「EVでもトランスファーは要る!」ステランティス、3段ギアで悪路に挑む…ジープ・リーコンが狙う“オフローダー新基準”

ステランティス、EV向け新型ギアボックスで特許取得
次世代ジープ「リーコン」に初搭載か
悪路走破性を大幅強化

引用:ステランティス
引用:ステランティス

ステランティスは、電気自動車(EV)向けの新型変速機に関する特許を取得した。このギアボックスは、走行体験の向上にとどまらず、悪路での実用性を重視した設計となっており、オフロード志向のユーザー層から注目が集まっている。

これまでEVにおいては、モーターの特性上、高トルクを低回転域から発揮できることからギアボックスは不要とされてきた。一部モデルではマルチスピードギアが導入された例もあるが、それらはエンタメ的要素やドライビング体験の強調にとどまっていた。

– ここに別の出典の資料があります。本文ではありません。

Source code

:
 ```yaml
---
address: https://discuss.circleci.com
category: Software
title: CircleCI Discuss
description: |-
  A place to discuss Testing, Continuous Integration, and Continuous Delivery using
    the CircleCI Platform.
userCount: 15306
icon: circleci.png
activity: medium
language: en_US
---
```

しかし、ステランティスの新技術は異なるアプローチを採用している。今回公開された特許は「3段ギアボックス」を中心とした構造で、低速ギア・高速ギア・直結ギアの3つのギア比を切り替えることで、あらゆる走行状況に対応できる仕様となっている。

引用:ステランティス
引用:ステランティス

地形対応ギアシステム
電子制御の駆動機構

特許文書によると、低速ギアは悪路走行や障害物の乗り越えに適しており、持続的に高トルクを供給する。高速ギアは砂漠地帯や高速走行に、直結ギアは通常のオンロード走行に最適化されている。これにより、1台で都市部から荒野までをシームレスに走行できる汎用性が確保されている。

また、このギアボックスは前輪・後輪・四輪駆動すべてに対応し、電子制御式デファレンシャルロック機能も搭載。機械式4WD車と同様の駆動制御を再現する構造となっており、オフロードファンには親しみやすい操作性が想定されている。

引用:ステランティス
引用:ステランティス

初搭載はジープ「リーコン」か
EVの常識を覆す一手

このギアボックスが最初に採用される車両として、有力視されているのがジープの新型EV「リーコン」だ。リーコンは現在開発中のオフロード専用EVで、ジープブランド初の本格電動オフローダーとして注目を集めている。

ただし、EVにおいて物理的ギアを搭載するという発想には、一部から「モーター制御の緻密さ不足を補う措置ではないか」といった疑念も出ている。EVにおける機械式変速機の有用性については、今後の実車導入と走行データの蓄積により評価が進むとみられる。

ステランティスのこの挑戦がEV市場に新たな基準をもたらすのか、あるいは限定的な用途にとどまるのか、今後の展開に注目が集まっている。